Médicos protestam contra programa Mais Médicos e vetos do Ato médico

Em SP, protesto paralisou os dois lados da Avenida Paulista

Médicos protestam na Avenida Paulista nesta terça-feira (16), em São Paulo
Médicos protestam na Avenida Paulista nesta terça-feira (16), em São Paulo (Anderson Barbosa/Fotoarena)
Os dois sentidos da Avenida Paulista, em São Paulo, foram bloqueados por manifestantes que protestam contra o Ato Médico. A marcha foi convocada pelas classes médicas e ocorre em várias capitais do País.

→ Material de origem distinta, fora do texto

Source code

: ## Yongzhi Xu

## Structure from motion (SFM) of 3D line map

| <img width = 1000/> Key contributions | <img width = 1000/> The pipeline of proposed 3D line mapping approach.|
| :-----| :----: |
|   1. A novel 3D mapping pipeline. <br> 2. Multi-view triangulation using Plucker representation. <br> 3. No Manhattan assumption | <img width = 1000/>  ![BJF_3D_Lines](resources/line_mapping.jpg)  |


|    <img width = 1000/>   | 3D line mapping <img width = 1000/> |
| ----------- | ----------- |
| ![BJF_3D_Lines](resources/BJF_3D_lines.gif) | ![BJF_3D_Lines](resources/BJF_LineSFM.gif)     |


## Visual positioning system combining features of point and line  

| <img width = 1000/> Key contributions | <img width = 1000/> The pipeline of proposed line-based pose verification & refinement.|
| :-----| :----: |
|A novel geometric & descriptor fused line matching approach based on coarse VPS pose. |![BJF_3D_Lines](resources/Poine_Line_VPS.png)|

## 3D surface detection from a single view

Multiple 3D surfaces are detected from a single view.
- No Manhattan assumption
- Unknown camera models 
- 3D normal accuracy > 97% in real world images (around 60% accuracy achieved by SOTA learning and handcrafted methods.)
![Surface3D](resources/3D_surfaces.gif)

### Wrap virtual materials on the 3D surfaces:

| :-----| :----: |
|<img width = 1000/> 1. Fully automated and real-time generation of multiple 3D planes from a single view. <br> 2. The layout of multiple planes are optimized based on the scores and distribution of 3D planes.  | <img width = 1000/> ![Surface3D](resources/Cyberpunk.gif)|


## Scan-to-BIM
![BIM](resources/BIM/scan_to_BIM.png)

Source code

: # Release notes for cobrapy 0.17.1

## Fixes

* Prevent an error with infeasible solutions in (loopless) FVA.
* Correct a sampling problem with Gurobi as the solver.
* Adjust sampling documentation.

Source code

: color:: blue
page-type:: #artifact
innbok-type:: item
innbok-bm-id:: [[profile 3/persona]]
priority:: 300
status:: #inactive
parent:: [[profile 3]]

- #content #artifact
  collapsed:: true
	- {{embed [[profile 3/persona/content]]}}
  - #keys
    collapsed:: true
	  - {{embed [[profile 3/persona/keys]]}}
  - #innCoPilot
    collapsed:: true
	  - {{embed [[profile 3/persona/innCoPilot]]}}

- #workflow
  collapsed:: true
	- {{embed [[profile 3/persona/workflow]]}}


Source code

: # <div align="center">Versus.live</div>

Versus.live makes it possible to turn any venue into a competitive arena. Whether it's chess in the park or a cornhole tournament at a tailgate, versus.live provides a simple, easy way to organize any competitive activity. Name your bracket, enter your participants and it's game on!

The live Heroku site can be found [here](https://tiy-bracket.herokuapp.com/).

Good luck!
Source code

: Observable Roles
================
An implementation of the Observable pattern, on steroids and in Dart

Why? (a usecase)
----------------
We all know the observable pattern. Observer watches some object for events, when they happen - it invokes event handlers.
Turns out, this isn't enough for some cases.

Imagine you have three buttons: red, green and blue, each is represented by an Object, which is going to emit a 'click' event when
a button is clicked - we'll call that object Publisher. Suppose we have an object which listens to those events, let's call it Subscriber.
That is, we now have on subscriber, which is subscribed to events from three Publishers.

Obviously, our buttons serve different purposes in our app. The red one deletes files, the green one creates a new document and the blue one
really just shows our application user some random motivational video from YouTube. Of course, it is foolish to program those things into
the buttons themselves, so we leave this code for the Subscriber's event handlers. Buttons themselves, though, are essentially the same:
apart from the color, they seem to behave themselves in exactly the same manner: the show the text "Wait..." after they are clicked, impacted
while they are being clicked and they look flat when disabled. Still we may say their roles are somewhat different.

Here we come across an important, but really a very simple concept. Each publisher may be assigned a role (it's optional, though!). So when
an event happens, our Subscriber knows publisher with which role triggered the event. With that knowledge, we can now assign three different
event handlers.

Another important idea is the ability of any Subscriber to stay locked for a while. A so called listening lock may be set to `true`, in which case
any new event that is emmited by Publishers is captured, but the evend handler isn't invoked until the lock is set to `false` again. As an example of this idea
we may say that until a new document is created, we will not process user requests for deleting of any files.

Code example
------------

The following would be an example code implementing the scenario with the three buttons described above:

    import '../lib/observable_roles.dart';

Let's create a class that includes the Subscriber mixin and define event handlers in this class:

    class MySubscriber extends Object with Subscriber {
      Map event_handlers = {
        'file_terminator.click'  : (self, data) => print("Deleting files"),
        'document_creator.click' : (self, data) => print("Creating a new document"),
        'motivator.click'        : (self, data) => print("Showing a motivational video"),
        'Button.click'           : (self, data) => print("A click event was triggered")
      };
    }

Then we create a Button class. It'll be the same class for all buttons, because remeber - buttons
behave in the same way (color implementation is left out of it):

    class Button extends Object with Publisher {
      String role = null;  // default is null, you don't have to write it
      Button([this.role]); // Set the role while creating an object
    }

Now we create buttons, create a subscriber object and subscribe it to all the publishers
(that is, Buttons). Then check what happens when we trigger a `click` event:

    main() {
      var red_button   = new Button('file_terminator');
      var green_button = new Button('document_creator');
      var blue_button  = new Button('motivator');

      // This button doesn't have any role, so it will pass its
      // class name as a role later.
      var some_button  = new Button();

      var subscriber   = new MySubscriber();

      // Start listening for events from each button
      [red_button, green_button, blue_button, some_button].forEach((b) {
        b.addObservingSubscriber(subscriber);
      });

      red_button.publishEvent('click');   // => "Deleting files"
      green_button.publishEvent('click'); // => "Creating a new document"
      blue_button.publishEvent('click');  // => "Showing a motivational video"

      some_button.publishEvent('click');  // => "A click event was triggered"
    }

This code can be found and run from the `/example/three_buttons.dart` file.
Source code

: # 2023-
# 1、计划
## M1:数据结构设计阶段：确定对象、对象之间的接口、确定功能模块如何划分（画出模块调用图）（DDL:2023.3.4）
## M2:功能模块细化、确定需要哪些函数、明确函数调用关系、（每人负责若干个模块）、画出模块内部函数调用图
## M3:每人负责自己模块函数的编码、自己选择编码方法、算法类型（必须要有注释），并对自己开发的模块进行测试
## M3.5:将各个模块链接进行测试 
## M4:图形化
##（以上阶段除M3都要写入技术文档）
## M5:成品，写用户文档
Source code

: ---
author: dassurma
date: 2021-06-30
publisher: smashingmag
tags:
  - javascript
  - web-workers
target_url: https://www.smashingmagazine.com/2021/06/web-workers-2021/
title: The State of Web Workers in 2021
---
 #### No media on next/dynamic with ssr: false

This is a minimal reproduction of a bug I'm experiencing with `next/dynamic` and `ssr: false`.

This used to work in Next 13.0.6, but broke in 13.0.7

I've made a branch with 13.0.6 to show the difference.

De acordo com a organização do movimento paulista, 2.000 pessoas estão na avenida — a Polícia Militar (PM) contabiliza 1.000 pessoas.
Os médicos protestam contra o Programa Mais Médicos, lançado na semana passada pelo governo federal, e contra os vetos da presidente Dilma Rousseff a artigos do Ato Médico — entre eles, o que dá exclusividade à classe médica a formulação de um diagnóstico e prescrição de tratamento. Eles pedem ainda a obrigatoriedade da aplicação do Revalida para médicos formados no exterior, que vierem trabalhar no Brasil.
Segundo a Agência Brasil, entre as medidas do Programa Mais Médicos criticadas pelos manifestantes está a criação do segundo ciclo do curso de medicina. Os alunos que entrarem no curso a partir de 2015 terão que atuar por dois anos no Sistema Único de Saúde (SUS) para receber o diploma. Outra ação prevista no programa é a contratação de médicos estrangeiros para trabalhar na rede pública nas periferias das cidades e no interior do país.

Ainda de acordo com informações da Agência Brasil, o presidente do Cremesp, Renato Azevedo Júnior, criticou o programa e disse que o problema do SUS é a falta de investimentos. “A falta de médicos é uma consequência do descaso do governo federal. É preciso acabar com a corrupção na saúde”, disse, ao acrescentar que os médicos não têm interesse na carreira pública devido à falta de condições de trabalho oferecida nos hospitais.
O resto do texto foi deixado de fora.